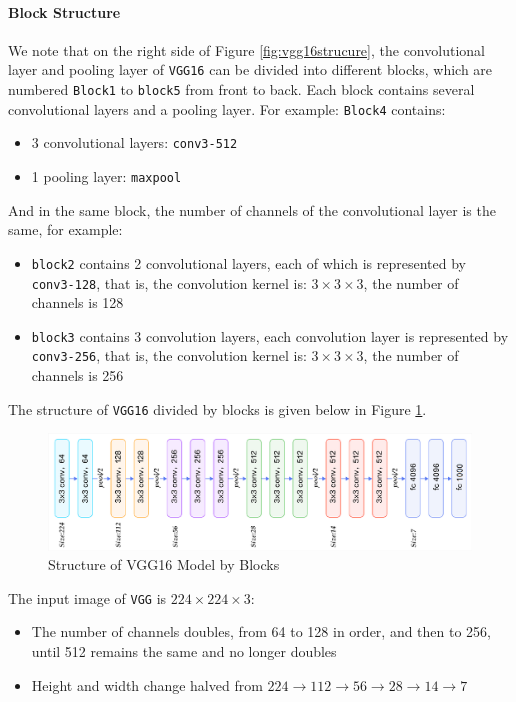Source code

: \paragraph{Block Structure}
We note that on the right side of Figure \ref{fig:vgg16strucure}, the convolutional layer and pooling layer of \verb|VGG16| can be divided into different blocks, which are numbered \verb|Block1| to \verb|block5| from front to back. Each block contains several convolutional layers and a pooling layer. For example: \verb|Block4| contains:
\begin{itemize}
    \item 3 convolutional layers: \verb|conv3-512|
    \item 1 pooling layer: \verb|maxpool|
\end{itemize}

And in the same block, the number of channels of the convolutional layer is the same, for example:
\begin{itemize}
    \item \verb|block2| contains 2 convolutional layers, each of which is represented by \verb|conv3-128|, that is, the convolution kernel is: $3\times3\times3$, the number of channels is 128
    \item \verb|block3| contains 3 convolution layers, each convolution layer is represented by \verb|conv3-256|, that is, the convolution kernel is: $3\times3\times3$, the number of channels is 256
\end{itemize}

The structure of \verb|VGG16| divided by blocks is given below in Figure \ref{fig:vgg16blockstrucure}.

\begin{figure}[h!]
\centering
\includegraphics[width=.9\textwidth]{vgg16blockstruc.pdf}
\caption{Structure of VGG16 Model by Blocks \cite{vgg16}}
\label{fig:vgg16blockstrucure}
\end{figure}

The input image of \verb|VGG| is $224\times224\times3$:
\begin{itemize}
    \item The number of channels doubles, from 64 to 128 in order, and then to 256, until 512 remains the same and no longer doubles
    \item Height and width change halved from $224 \to 112 \to 56 \to 28 \to 14 \to 7$
\end{itemize}









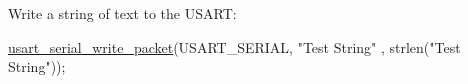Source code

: \begin{DoxyEnumerate}
\item Write a string of text to the U\-S\-A\-R\-T\-:
\begin{DoxyItemize}
\item 
\begin{DoxyCode}
 \hyperlink{usart__serial_8h_af9393f1fa29d87970159fabd511b7de1}{usart\_serial\_write\_packet}(USART\_SERIAL, \textcolor{stringliteral}{"Test String"}
      , strlen(\textcolor{stringliteral}{"Test String"})); 
\end{DoxyCode}
 
\end{DoxyItemize}
\end{DoxyEnumerate}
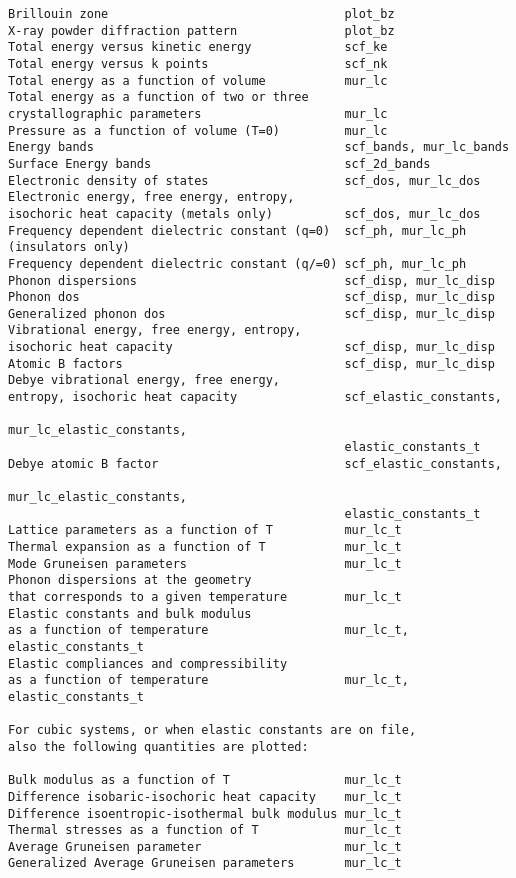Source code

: \documentclass[12pt,a4paper]{article}
\begin{document}
\begin{verbatim}
Brillouin zone                                 plot_bz
X-ray powder diffraction pattern               plot_bz
Total energy versus kinetic energy             scf_ke
Total energy versus k points                   scf_nk
Total energy as a function of volume           mur_lc
Total energy as a function of two or three
crystallographic parameters                    mur_lc
Pressure as a function of volume (T=0)         mur_lc
Energy bands                                   scf_bands, mur_lc_bands
Surface Energy bands                           scf_2d_bands
Electronic density of states                   scf_dos, mur_lc_dos
Electronic energy, free energy, entropy,      
isochoric heat capacity (metals only)          scf_dos, mur_lc_dos
Frequency dependent dielectric constant (q=0)  scf_ph, mur_lc_ph
(insulators only)
Frequency dependent dielectric constant (q/=0) scf_ph, mur_lc_ph
Phonon dispersions                             scf_disp, mur_lc_disp
Phonon dos                                     scf_disp, mur_lc_disp
Generalized phonon dos                         scf_disp, mur_lc_disp
Vibrational energy, free energy, entropy,      
isochoric heat capacity                        scf_disp, mur_lc_disp
Atomic B factors                               scf_disp, mur_lc_disp
Debye vibrational energy, free energy, 
entropy, isochoric heat capacity               scf_elastic_constants, 
                                               mur_lc_elastic_constants,
                                               elastic_constants_t
Debye atomic B factor                          scf_elastic_constants,
                                               mur_lc_elastic_constants,
                                               elastic_constants_t
Lattice parameters as a function of T          mur_lc_t
Thermal expansion as a function of T           mur_lc_t 
Mode Gruneisen parameters                      mur_lc_t
Phonon dispersions at the geometry 
that corresponds to a given temperature        mur_lc_t
Elastic constants and bulk modulus
as a function of temperature                   mur_lc_t, elastic_constants_t
Elastic compliances and compressibility
as a function of temperature                   mur_lc_t, elastic_constants_t

For cubic systems, or when elastic constants are on file,
also the following quantities are plotted:

Bulk modulus as a function of T                mur_lc_t
Difference isobaric-isochoric heat capacity    mur_lc_t
Difference isoentropic-isothermal bulk modulus mur_lc_t
Thermal stresses as a function of T            mur_lc_t
Average Gruneisen parameter                    mur_lc_t
Generalized Average Gruneisen parameters       mur_lc_t     
\end{verbatim}
\end{document}
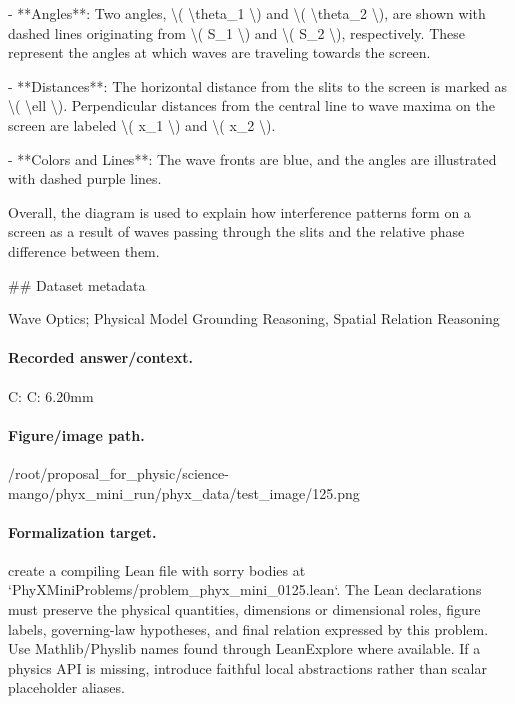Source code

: - **Angles**: Two angles, \textbackslash{}( \textbackslash{}theta\_1 \textbackslash{}) and \textbackslash{}( \textbackslash{}theta\_2 \textbackslash{}), are shown with dashed lines originating from \textbackslash{}( S\_1 \textbackslash{}) and \textbackslash{}( S\_2 \textbackslash{}), respectively. These represent the angles at which waves are traveling towards the screen.

- **Distances**: The horizontal distance from the slits to the screen is marked as \textbackslash{}( \textbackslash{}ell \textbackslash{}). Perpendicular distances from the central line to wave maxima on the screen are labeled \textbackslash{}( x\_1 \textbackslash{}) and \textbackslash{}( x\_2 \textbackslash{}).

- **Colors and Lines**: The wave fronts are blue, and the angles are illustrated with dashed purple lines.

Overall, the diagram is used to explain how interference patterns form on a screen as a result of waves passing through the slits and the relative phase difference between them.

\#\# Dataset metadata

Wave Optics; Physical Model Grounding Reasoning, Spatial Relation Reasoning

\paragraph{Recorded answer/context.}
C: C: 6.20mm

\paragraph{Figure/image path.}
/root/proposal\_for\_physic/science-mango/phyx\_mini\_run/phyx\_data/test\_image/125.png

\paragraph{Formalization target.}
create a compiling Lean file with sorry bodies at `PhyXMiniProblems/problem\_phyx\_mini\_0125.lean`. The Lean declarations must preserve the physical quantities, dimensions or dimensional roles, figure labels, governing-law hypotheses, and final relation expressed by this problem.
Use Mathlib/Physlib names found through LeanExplore where available. If a physics API is missing, introduce faithful local abstractions rather than scalar placeholder aliases.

* [REQUIRED ACTION] For every line of the material above that contains the word "volume", show the line.

* [ANSWER SECTION]
Total energy as a function of volume           mur_lc
Pressure as a function of volume (T=0)         mur_lc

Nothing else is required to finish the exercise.